Penetration tests pick up where vulnerability scans leave off. Both manual and automated penetration tests try to exploit network vulnerabilities to determine whether they afford an opportunity for hackers to take over computer systems, gain access to private data or disrupt networks.

Armed with a Web browser and a proxy device, Brad MacKenzie, director of IBM’s X Force Penetration Test Team, recalled hacking into the network of a state prison system and gaining access to detailed records of current and former prisoners.

“It was as if we were sitting in a branch office” of the state’s prison system, MacKenzie said.

South Carolina’s strategy
Allowing a consultant to hack into your system and see sensitive data in the name of security makes no sense to James MacDougall, chief information security officer of South Carolina, which uses Core Impact for in-house penetration testing.

“We have outsourced some penetration testing, but I didn’t think it was wise to outsource the testing of critical infrastructure to a vendor,” MacDougall said. “We thought we should arm ourselves.”

Government procurement rules requiring agencies to select low-bid vendors can undermine the confidence of users, including law-enforcement agencies that “don’t want their data outside on the street,” MacDougall said.

But detractors of automated penetration testing say the applications can give agencies a false sense of security. In reality, the tests are only as effective as the people running them. The best tools are unable to discern the intent of hackers or reliably prioritize vulnerabilities.

Officials must remember, MacKenzie said, that an automated tool is always a step behind the elite attackers’ exploits.

But not far behind, said Max Caceres, director of product management at Core Security Technologies, which develops new commercial-grade exploits that mimic what the bad guys do. “We continually update the product with new attacks every week,” Caceres said.

Delaware’s approach
Delaware’s Department of Technology and Information has been using Core Impact for about a year as part of an overall IT security strategy that included a thorough assessment performed by an independent auditor.

The auditor completed technical scans and reviewed policies and physical controls, including firewalls and routers. The auditor also scrutinized application development practices.

The review also benchmarked the state’s security program, which complies with International Organization for Standardization 17799, a detailed international standard for managing information security.

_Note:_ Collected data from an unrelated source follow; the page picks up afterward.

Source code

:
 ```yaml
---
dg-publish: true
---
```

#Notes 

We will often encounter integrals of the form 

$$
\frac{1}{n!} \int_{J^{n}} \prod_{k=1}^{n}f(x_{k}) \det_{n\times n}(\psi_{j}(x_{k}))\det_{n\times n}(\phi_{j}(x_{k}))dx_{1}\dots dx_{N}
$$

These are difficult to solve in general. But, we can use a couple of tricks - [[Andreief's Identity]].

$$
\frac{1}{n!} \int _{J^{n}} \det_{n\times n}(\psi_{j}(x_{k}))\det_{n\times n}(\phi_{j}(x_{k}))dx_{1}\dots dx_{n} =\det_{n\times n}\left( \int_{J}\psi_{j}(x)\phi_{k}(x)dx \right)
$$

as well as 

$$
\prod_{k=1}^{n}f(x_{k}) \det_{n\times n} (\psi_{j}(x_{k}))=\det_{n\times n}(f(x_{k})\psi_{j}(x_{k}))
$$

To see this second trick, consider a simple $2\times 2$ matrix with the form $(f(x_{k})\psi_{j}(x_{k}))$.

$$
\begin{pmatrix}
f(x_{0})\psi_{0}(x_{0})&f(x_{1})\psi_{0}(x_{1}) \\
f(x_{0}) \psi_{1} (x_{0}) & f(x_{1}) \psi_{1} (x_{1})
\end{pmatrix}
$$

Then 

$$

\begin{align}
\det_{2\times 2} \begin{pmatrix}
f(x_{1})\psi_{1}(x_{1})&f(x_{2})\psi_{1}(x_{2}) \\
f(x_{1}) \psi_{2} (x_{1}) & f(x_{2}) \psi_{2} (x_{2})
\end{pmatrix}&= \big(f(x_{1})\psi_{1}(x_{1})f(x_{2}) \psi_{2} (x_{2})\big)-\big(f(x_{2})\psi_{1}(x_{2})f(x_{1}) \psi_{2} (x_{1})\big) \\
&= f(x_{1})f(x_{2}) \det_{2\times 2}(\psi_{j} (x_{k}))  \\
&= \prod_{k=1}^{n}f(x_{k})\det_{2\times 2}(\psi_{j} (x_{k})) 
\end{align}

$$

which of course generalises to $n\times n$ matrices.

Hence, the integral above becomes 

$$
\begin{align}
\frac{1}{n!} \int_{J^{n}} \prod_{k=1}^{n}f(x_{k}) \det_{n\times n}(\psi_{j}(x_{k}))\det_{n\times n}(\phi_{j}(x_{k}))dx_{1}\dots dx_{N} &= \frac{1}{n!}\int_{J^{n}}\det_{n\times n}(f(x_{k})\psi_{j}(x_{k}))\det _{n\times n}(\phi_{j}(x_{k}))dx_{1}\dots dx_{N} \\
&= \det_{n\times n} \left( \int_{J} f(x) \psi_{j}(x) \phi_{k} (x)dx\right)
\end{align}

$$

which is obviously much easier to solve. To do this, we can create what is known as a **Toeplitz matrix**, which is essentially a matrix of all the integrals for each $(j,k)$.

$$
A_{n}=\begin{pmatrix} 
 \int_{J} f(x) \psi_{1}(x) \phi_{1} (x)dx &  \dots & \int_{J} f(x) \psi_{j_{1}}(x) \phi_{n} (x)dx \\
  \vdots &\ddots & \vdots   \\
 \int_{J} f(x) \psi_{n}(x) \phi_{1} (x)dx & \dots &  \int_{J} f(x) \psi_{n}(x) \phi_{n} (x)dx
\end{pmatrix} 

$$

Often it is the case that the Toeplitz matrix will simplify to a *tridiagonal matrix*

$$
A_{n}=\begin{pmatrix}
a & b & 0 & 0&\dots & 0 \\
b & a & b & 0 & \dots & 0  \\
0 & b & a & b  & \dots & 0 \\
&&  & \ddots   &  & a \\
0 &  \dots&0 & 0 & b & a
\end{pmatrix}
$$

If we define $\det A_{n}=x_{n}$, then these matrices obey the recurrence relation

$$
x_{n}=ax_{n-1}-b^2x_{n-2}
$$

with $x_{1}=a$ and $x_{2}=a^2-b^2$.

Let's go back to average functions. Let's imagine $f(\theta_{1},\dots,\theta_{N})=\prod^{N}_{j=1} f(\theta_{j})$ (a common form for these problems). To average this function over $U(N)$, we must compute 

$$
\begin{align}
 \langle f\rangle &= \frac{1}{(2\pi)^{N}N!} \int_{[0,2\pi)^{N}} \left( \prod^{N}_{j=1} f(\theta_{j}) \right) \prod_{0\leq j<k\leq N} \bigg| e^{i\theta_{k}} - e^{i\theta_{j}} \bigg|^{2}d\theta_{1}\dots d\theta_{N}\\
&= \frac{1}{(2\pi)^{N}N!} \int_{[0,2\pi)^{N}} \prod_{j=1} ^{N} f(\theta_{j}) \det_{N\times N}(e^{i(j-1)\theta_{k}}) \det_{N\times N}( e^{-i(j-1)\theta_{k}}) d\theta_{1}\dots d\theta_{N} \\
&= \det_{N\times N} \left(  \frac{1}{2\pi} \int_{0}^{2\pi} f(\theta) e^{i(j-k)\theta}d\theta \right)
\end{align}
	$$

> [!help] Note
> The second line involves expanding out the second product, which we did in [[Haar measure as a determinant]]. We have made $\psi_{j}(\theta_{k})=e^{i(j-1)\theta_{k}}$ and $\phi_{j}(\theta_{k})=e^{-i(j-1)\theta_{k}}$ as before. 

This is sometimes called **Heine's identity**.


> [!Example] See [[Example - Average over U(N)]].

Networks evolve constantly and automated penetration testing “is a way to do the maintenance in between the full-blown assessments,” said Elayne Starkey, Delaware Department of Technology and Information’s chief security officer.

However, Starkey said there are limitations to automated penetration tests.
“Don’t think of a tool like this as a silver bullet,” she said.

But as part of an overall security program, automated penetration tests can add value if handled properly, said Yong-Gon Chon, senior vice president of services at SecureInfo.

“My biggest fear is that you end up with an untrained new security engineer with a few grand in the security budget who buys a tool that they run, and it has a massive impact throughout the infrastructure,” Chon said.